Paradójicamente, sin embargo, y desde muy pronto, se siente deslizándose por un plano inclinado que nada conseguirá levantar ya, como si la operación de próstata a la que se someterá en el verano de 1921 tuviese valor simbólico más allá de la reparación de averías físicas. Tiene en torno a 45 años y empieza entonces lo que Mainer ha llamado en su Pío Baroja (Taurus, 2012) “tiempo de reflexión”. En la impunidad divertida de la carta privada se retrata como un “pato viejo al lado del fogón” –según le escribe a Paul Schmitz ese año–. Pero cuando no había cumplido todavía los treinta se sentía ya como un paralítico al lado de la vitalidad gimnástica de Ramiro de Maeztu y las efusiones nietzscheanas de Hacia otra España (1900).

Sin embargo, es precisamente en esa etapa de lucidez sobre su presunta decadencia cuando Baroja tantea su vocación de ensayista de ideas con orden y concierto: “el hombre que estudia algo y no siente instinto de innovación es un cretino; el que siente la innovación y trabaja por ella es un revolucionario; el que siente la innovación, trabaja por ella y duda de ella es un humorista”, seguramente como lo es él, que escribe esas líneas precisamente en La caverna del humorismo. Pero en Baroja siempre espera a la vuelta de la esquina una paradoja más: por mucho que en las Obras completas de Círculo de Lectores se rotulen como ensayo tres gruesos tomos, Gonzalo Sobejano sospecha que ensayo, lo que se dice ensayo, Baroja solo escribió uno, ese mismo La caverna del humorismo que acabo de citar, publicado en 1920 y escrito en los meses inmediatamente anteriores. Pero ni siquiera parece muy segura esa atribución, como no sea tras asumir la desconfianza de Baroja hacia el género. Quizá ahí empezó la certidumbre (equivocada) de que ese ensayismo vagamente sesudo o paródicamente universitario era un error literario o, mejor, una vía muerta.

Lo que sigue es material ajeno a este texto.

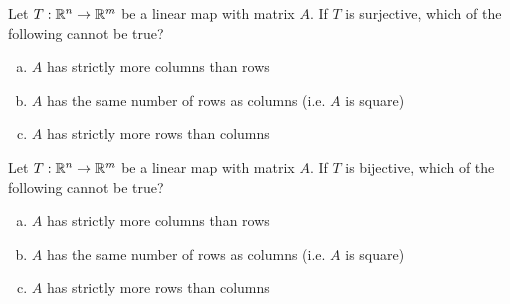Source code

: \begin{applicationActivities}
\begin{activity}{5}
Let $T: \mathbb{R}^n \rightarrow \mathbb{R}^m$ be a linear map with matrix $A$.
If $T$ is surjective, which of the following cannot be true?
\begin{enumerate}[(a)]
\item $A$ has strictly more columns than rows
\item $A$ has the same number of rows as columns (i.e. $A$ is square)
\item $A$ has strictly more rows than columns
\end{enumerate}
\end{activity}

\begin{activity}{5}
Let $T: \mathbb{R}^n \rightarrow \mathbb{R}^m$ be a linear map with matrix $A$.
If $T$ is bijective, which of the following cannot be true?
\begin{enumerate}[(a)]
\item $A$ has strictly more columns than rows
\item $A$ has the same number of rows as columns (i.e. $A$ is square)
\item $A$ has strictly more rows than columns
\end{enumerate}
\end{activity}

\end{applicationActivities}
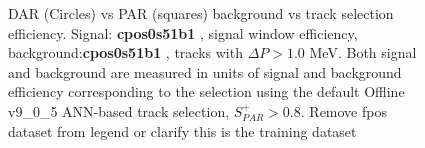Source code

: \begin{figure}[H]
  \hspace{-0.6in}
  \caption{
    \label{fig:mumep_trq_ann} 
    DAR (Circles) vs PAR (squares) background vs track selection efficiency.
    Signal: {\bf cpos0s51b1} , signal window {\blue efficiency}, background:{\bf cpos0s51b1} , tracks with $\Delta{P} > 1.0$ MeV.
    Both signal and background are measured in units of signal and background {\blue efficiency} corresponding to the selection
    using {\blue the} default Offline v9\_0\_5 ANN-based track selection, $S_{PAR}^+ > 0.8$.
    {\blue Remove fpos dataset from legend or clarify this is the training dataset}
  }
\end{figure}

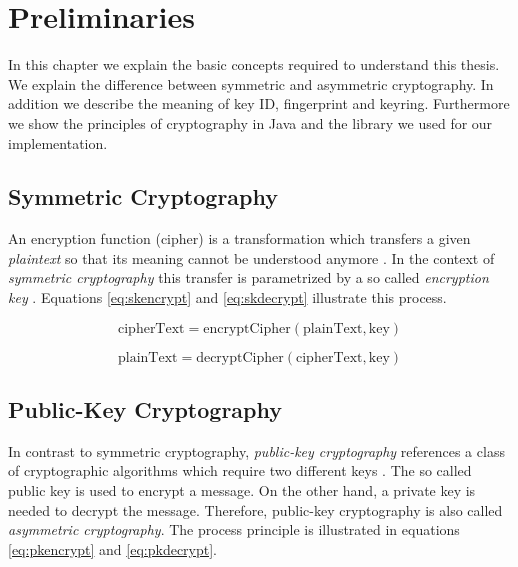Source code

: \chapter{Preliminaries}
\label{chapter:pre}

In this chapter we explain the basic concepts required to understand this thesis. We explain the difference between symmetric and asymmetric cryptography. In addition we describe the meaning of key ID, fingerprint and keyring. Furthermore we show the principles of cryptography in Java and the library we used for our implementation.

\section{Symmetric Cryptography} \label{section:pre:symcrypto}


An encryption function (cipher) is a transformation which transfers a given \textit{plaintext} so that its meaning cannot be understood anymore \citep[section 1.4]{HAC}. In the context of \textit{symmetric cryptography} this transfer is parametrized by a so called \textit{encryption key}  \citep[section 1.5]{HAC}. Equations \ref{eq:skencrypt} and \ref{eq:skdecrypt} illustrate this process.

\begin{equation} \label{eq:skencrypt}
	\text{cipherText} = \text{encryptCipher}(\text{plainText}, \text{key})
\end{equation}

\begin{equation} \label{eq:skdecrypt}
	\text{plainText} = \text{decryptCipher}(\text{cipherText}, \text{key})
\end{equation}


\section{Public-Key Cryptography}
\label{section:pre:publiccrypto}

In contrast to  {symmetric cryptography}, \textit{public-key cryptography} references a class of cryptographic algorithms which require two different keys \citep[section 1.8]{HAC}. The so called public key is used to encrypt a message. On the other hand, a private key is needed to decrypt the message. Therefore, public-key cryptography is also called \textit{asymmetric cryptography}.  The process principle is illustrated in equations \ref{eq:pkencrypt} and \ref{eq:pkdecrypt}. 

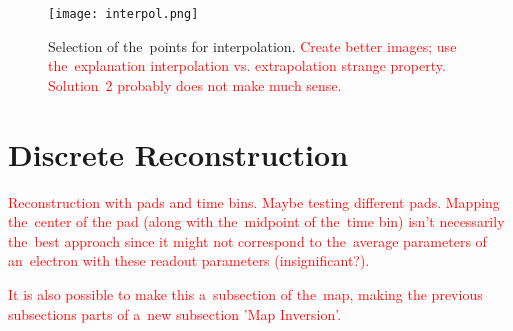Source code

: 			\begin{figure}[H]
				\centering
				\texttt{[image: interpol.png]}
				\caption{Selection of the~points for interpolation. \textcolor{red}{Create better images; use the~explanation interpolation vs. extrapolation strange property. Solution~2 probably does not make much sense.}}
				\label{fig:interpol}
			\end{figure}
		
	\section{Discrete Reconstruction}
		\textcolor{red}{Reconstruction with pads and time bins. Maybe testing different pads. Mapping the~center of the pad (along with the~midpoint of the~time bin) isn't necessarily the~best approach since it might not correspond to the~average parameters of an~electron with these readout parameters (insignificant?).}
		
		\textcolor{red}{It is also possible to make this a~subsection of the~map, making the previous subsections parts of a~new subsection 'Map Inversion'.}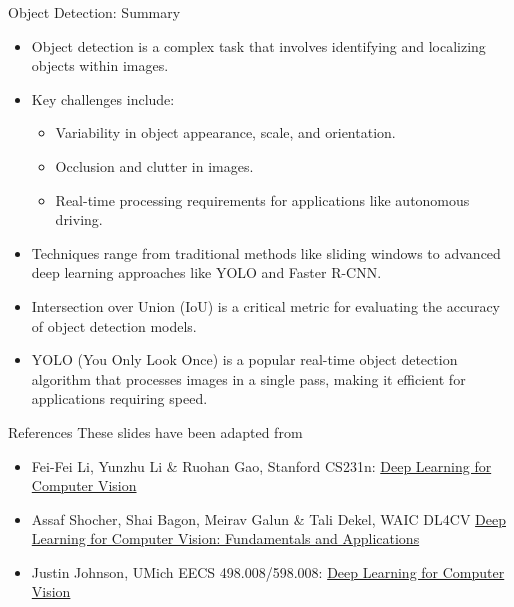 \begin{frame}[allowframebreaks]{Object Detection: Summary}
\begin{itemize}
    \item Object detection is a complex task that involves identifying and localizing objects within images.
    \item Key challenges include:
    \begin{itemize}
        \item Variability in object appearance, scale, and orientation.
        \item Occlusion and clutter in images.
        \item Real-time processing requirements for applications like autonomous driving.
    \end{itemize}
    \item Techniques range from traditional methods like sliding windows to advanced deep learning approaches like YOLO and Faster R-CNN.
    \item Intersection over Union (IoU) is a critical metric for evaluating the accuracy of object detection models.
    \item YOLO (You Only Look Once) is a popular real-time object detection algorithm that processes images in a single pass, making it efficient for applications requiring speed.
\end{itemize}
\end{frame}

\begin{frame}{References}
These slides have been adapted from
\begin{itemize}
    \item Fei-Fei Li, Yunzhu Li \& Ruohan Gao, Stanford CS231n: \href{http://cs231n.stanford.edu/index.html}{Deep Learning for Computer Vision}
    \item Assaf Shocher, Shai Bagon, Meirav Galun \& Tali Dekel, WAIC DL4CV \href{https://dl4cv.github.io/index.html}{Deep Learning for Computer Vision: Fundamentals and Applications}
    \item Justin Johnson, UMich EECS 498.008/598.008: \href{https://web.eecs.umich.edu/~justincj/teaching/eecs498/WI2022/}{Deep Learning for Computer Vision}
\end{itemize}

\end{frame}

Porque prosa de ideas y de combate, batalladora, insolente, suspicaz, irritable y a ratos intolerante ha escrito mucha desde la última década del siglo xix en múltiples periódicos y revistas. El hervor de la actualidad ha sido un estímulo creativo tan potente como la vocación de narrador y novelista. En su primer libro de artículos combina sin aprensión relatos, microrrelatos, estampas y artículos de opinión propiamente dichos, y ese primer libro, El tablado de Arlequín, es de 1904. Para entonces ha ganado alguna fama de escritor nuevo y modernista, con sus diversos libros novelescos, y en particular con la trilogía del mismo año La lucha por la vida. Sus diagnósticos sobre la sociedad española han sido los habituales en sus amigos: como ellos, él ve a España como “una especie de gelatina sin irritabilidad” y también ha clamado acremente contra la brutalidad cruel e inhóspita de una sociedad acartonada, atada a la vigilancia de una moral católica “repulsiva” –adjetivo barojiano por antonomasia– y presuntamente ilusionada con una fe en la democracia absurda, en el fondo nociva y que Baroja no comparte ni en el fin de siglo ni al final de su vida: nunca.

Lo que no va a perder Baroja es la fe en la función mayor del intelectual burgués. La define de muchos modos, pero en torno a 1917, cuando redacta Juventud, egolatría, todavía es algo tan raso y elemental como “pulverizar la sociedad del pasado”. Cuando se explica a sí mismo en las páginas de El Socialista de 1908 tampoco se anda por las ramas: “el intelectual burgués va demoliendo la casa vieja e incómoda” y su misión no es otra que “destruir. Hay que destruir tenazmente, implacablemente” porque el intelectual burgués conoce “la tramoya de la vida política y social” y, en la cercanía de la rebeldía nihilista, “señala con rabia y con desprecio todas las aberraciones y tonterías de que ha sido testigo” (XIII, 234-235). Casi diez años después, sigue vivo el instinto central de la literatura de Baroja: la inyección de piedad y sentimiento en el hosco corazón de una sociedad brutalizada, que festeja las miserables costumbres populares y es social y humanamente insensible hasta la exasperación. En 1915 piensa que “hoy, que todavía la fuerza es dura, brutal y atropelladora, hay que tener piedad; piedad por los desheredados, por los desquiciados, por los enfermos, por los ególatras, cuya vida es solo vanidad y aflicción de espíritu” (XIII, 254).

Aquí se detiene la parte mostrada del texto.